_Work task_: Which lines have the string "documentclass"? Copy all of them from the entries below.

Entries taken from a collection
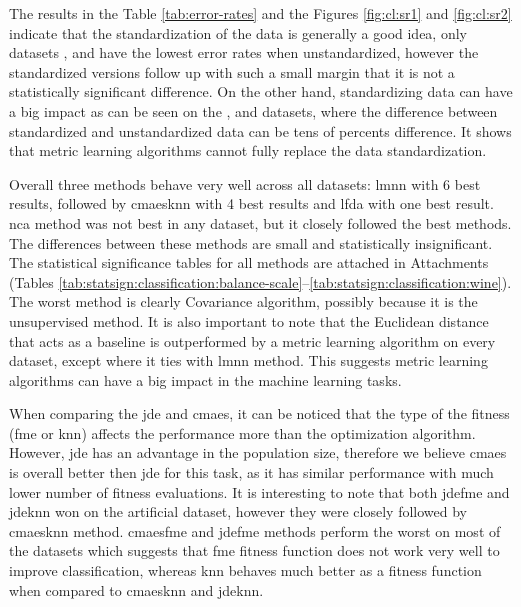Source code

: \documentclass[12pt,a4paper]{report}
\begin{document}

The results in the Table \ref{tab:error-rates} and the Figures \ref{fig:cl:sr1} and \ref{fig:cl:sr2} indicate that the standardization of the data is generally a good idea, only datasets ,  and  have the lowest error rates when unstandardized, however the standardized versions follow up with such a small margin that it is not a statistically significant difference. On the other hand, standardizing data can have a big impact as can be seen on the ,  and  datasets, where the difference between standardized and unstandardized data can be tens of percents difference. It shows that metric learning algorithms cannot fully replace the data standardization.

Overall three methods behave very well across all datasets: \ac{lmnn} with 6 best results, followed by \ac{cmaesknn} with 4 best results and \ac{lfda} with one best result. \ac{nca} method was not best in any dataset, but it closely followed the best methods. The differences between these methods are small and statistically insignificant. The statistical significance tables for all methods are attached in Attachments (Tables \ref{tab:statsign:classification:balance-scale}--\ref{tab:statsign:classification:wine}). The worst method is clearly Covariance algorithm, possibly because it is the unsupervised method. It is also important to note that the Euclidean distance that acts as a baseline is outperformed by a metric learning algorithm on every dataset, except  where it ties with \ac{lmnn} method. This suggests metric learning algorithms can have a big impact in the machine learning tasks.

When comparing the \ac{jde} and \ac{cmaes}, it can be noticed that the type of the fitness (\ac{fme} or \ac{knn}) affects the performance more than the optimization algorithm. However, \ac{jde} has an advantage in the population size, therefore we believe \ac{cmaes} is overall better then \ac{jde} for this task, as it has similar performance with much lower number of fitness evaluations. It is interesting to note that both \ac{jdefme} and \ac{jdeknn} won on the artificial  dataset, however they were closely followed by \ac{cmaesknn} method. \ac{cmaesfme} and \ac{jdefme} methods perform the worst on most of the datasets which suggests that \ac{fme} fitness function does not work very well to improve classification, whereas \ac{knn} behaves much better as a fitness function when compared to \ac{cmaesknn} and \ac{jdeknn}.
\end{document}
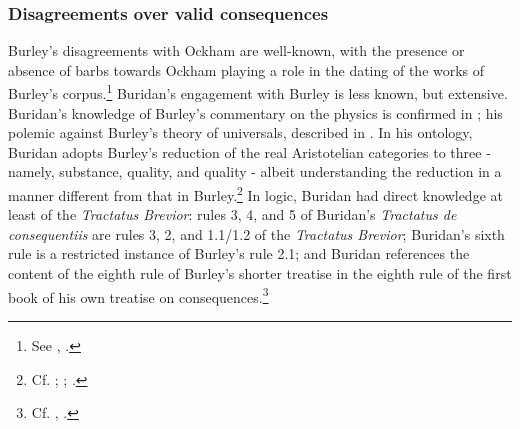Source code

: \documentclass[]{article}
\begin{document}
\subsubsection{Disagreements over valid consequences}
Burley's disagreements with Ockham are well-known, with the presence or absence of barbs towards Ockham playing a role in the dating of the works of Burley's corpus.\footnote{See \cite{Ottman1999}, \cite{Vittorini2013}.} Buridan's engagement with Burley is less known, but extensive. Buridan's knowledge of Burley's commentary on the physics is confirmed in \cite[p. 439]{Michael1985b}; his polemic against Burley's theory of universals, described in \cite{Markowski1982}. In his ontology, Buridan adopts Burley's reduction of the real Aristotelian categories to three - namely, substance, quality, and quality - albeit understanding the reduction in a manner different from that in Burley.\footnote{Cf. \cite[pp. 57-59, 204, 269-270]{Klima2009}; \cite[p. 13]{Read2016b}; \cite{DutilhNovaes2013}.} In logic, Buridan had direct knowledge at least of the \textit{Tractatus Brevior}: rules 3, 4, and 5 of Buridan's \textit{Tractatus de consequentiis} are rules 3, 2, and 1.1/1.2 of the \textit{Tractatus Brevior}; Buridan's sixth rule is a restricted instance of Burley's rule 2.1; and Buridan references the content of the eighth rule of Burley's shorter treatise in the eighth rule of the first book of his own treatise on consequences.\footnote{Cf. \cite[p. 212.29-31]{BurleyDPAL}, \cite[I. 8]{BuridanTC}.}
\end{document}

_Exercise output_:
: \documentclass[12pt,a4paper]{report}
: \documentclass[]{article}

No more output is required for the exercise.